Tlou Molekwane

Personal information
- Full name: Lawrence Tlou Molekwane
- Date of birth: 2 February 1989 (age 36)
- Place of birth: Seshego, South Africa
- Position(s): Right back

Youth career
- 0000–2009: Kaizer Chiefs

Senior career*
- Years: Team / Apps / (Gls)
- 2009–2012: Kaizer Chiefs / 10 / (0)
- 2012–2013: Bidvest Wits / 2 / (0)
- 2013–2016: Polokwane City / 27 / (0)
- 2016–2018: Bloemfontein Celtic / 4 / (0)

= Tlou Molekwane =

South African soccer player

Lawrence Tlou Molekwane (born 2 February 1989) is a retired South African football player, who played as right back.

==Club career==
Born in Seshego (Limpopo), Molekwane made his debut for Kaizer Chiefs on 8 August 2009 in a 0–0 draw against Santos in the ABSA Premiership. In April 2012, Molekwane broke his foot in training and missed the remainder of the season.
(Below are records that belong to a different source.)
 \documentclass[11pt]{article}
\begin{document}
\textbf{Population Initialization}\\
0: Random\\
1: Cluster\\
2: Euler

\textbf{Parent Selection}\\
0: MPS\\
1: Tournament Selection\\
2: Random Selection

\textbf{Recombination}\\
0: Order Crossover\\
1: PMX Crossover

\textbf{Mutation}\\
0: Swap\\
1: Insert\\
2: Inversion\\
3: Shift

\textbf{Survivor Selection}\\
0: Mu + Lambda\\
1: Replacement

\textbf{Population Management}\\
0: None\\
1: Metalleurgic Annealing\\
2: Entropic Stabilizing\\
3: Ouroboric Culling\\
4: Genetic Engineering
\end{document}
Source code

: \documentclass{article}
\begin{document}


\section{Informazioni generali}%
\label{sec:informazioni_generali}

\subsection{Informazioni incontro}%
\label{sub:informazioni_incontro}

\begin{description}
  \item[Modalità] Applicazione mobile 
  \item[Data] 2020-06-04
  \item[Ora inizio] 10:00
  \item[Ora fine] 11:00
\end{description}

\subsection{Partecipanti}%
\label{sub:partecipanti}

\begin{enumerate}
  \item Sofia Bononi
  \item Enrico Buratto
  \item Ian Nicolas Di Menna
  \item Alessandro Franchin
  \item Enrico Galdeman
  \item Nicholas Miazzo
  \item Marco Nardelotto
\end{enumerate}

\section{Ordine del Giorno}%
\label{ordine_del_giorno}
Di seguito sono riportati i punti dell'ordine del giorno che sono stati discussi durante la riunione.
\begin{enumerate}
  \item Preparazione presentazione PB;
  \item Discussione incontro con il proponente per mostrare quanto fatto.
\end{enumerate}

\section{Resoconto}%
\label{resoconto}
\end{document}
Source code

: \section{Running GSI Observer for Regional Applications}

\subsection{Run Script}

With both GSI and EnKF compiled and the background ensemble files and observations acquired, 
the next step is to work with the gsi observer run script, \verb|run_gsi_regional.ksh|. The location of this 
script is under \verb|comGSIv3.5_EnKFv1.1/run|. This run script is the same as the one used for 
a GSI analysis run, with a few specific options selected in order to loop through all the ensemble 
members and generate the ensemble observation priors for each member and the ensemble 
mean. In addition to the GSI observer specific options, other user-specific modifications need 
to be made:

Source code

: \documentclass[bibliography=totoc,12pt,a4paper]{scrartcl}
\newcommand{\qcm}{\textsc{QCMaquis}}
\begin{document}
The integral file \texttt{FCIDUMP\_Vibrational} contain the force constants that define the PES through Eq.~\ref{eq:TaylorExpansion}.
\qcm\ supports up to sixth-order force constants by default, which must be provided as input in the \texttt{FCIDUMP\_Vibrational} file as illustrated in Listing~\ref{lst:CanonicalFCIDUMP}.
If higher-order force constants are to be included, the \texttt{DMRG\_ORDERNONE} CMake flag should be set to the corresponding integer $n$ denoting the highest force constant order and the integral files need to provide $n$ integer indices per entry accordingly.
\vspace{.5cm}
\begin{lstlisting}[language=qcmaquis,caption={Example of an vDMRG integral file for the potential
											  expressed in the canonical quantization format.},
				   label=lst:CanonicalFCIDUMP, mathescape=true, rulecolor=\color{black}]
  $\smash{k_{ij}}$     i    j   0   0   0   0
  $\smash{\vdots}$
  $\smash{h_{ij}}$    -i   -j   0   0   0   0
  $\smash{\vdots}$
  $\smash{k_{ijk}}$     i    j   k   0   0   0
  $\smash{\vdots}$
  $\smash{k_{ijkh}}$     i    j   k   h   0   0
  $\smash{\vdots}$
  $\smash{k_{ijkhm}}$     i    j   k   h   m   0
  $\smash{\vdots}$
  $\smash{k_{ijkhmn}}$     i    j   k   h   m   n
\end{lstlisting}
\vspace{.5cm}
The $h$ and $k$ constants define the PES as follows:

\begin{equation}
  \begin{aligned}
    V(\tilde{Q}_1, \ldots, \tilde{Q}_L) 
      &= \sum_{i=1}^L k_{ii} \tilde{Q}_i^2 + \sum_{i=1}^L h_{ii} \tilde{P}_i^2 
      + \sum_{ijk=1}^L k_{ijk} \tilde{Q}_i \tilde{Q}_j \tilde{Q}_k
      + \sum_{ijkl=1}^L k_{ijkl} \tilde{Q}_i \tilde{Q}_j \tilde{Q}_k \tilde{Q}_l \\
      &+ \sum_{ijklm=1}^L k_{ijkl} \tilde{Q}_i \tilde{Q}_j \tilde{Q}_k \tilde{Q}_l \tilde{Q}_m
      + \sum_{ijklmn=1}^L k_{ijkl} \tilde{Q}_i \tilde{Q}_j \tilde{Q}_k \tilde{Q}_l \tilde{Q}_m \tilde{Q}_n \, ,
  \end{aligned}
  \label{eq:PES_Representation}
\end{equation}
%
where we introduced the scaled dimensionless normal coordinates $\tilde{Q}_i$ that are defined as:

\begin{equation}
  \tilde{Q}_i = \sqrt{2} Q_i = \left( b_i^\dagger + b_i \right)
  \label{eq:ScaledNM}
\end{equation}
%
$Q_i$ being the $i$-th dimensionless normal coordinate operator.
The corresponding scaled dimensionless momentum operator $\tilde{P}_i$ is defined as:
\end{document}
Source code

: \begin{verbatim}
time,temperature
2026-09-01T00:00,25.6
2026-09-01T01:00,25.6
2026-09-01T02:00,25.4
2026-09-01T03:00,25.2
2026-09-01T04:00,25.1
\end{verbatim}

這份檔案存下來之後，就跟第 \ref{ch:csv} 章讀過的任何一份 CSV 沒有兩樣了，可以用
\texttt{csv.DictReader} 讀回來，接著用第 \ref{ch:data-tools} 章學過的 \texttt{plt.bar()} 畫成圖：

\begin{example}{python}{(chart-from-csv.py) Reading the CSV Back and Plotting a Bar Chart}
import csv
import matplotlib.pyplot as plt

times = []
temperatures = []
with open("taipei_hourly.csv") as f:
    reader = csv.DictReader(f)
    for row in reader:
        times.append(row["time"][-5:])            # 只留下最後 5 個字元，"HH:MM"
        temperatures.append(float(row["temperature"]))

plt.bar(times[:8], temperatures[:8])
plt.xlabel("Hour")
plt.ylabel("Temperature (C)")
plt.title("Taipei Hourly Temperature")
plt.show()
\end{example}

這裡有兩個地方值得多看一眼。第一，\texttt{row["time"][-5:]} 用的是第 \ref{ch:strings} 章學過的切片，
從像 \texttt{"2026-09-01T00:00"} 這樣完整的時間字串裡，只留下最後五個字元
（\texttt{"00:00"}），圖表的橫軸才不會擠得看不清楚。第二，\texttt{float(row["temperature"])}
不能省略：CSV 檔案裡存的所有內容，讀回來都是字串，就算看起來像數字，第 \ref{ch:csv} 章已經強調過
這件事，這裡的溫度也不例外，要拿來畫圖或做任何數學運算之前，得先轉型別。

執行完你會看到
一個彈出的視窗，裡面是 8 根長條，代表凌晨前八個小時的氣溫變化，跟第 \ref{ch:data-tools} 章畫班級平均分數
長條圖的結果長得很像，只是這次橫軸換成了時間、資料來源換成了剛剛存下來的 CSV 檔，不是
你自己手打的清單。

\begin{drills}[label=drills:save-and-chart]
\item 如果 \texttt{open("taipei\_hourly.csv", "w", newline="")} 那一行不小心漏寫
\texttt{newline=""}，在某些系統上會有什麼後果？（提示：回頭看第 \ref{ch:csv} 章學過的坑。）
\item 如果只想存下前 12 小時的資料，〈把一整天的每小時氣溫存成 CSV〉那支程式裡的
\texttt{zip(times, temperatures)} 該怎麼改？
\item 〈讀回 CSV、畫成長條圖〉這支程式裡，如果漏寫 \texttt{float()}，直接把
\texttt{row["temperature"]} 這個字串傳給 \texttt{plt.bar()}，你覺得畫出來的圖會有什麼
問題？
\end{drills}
Molekwane moved to Bidvest Wits on a 2-year contract in June 2012. He only made 2 league appearances for the club and was released at the end of the 2012–13 season.

Molekwane joined newly promoted Premier Soccer League team Polokwane City in August 2013.

After two operations without success, Molekwane announced his retirement in August 2019.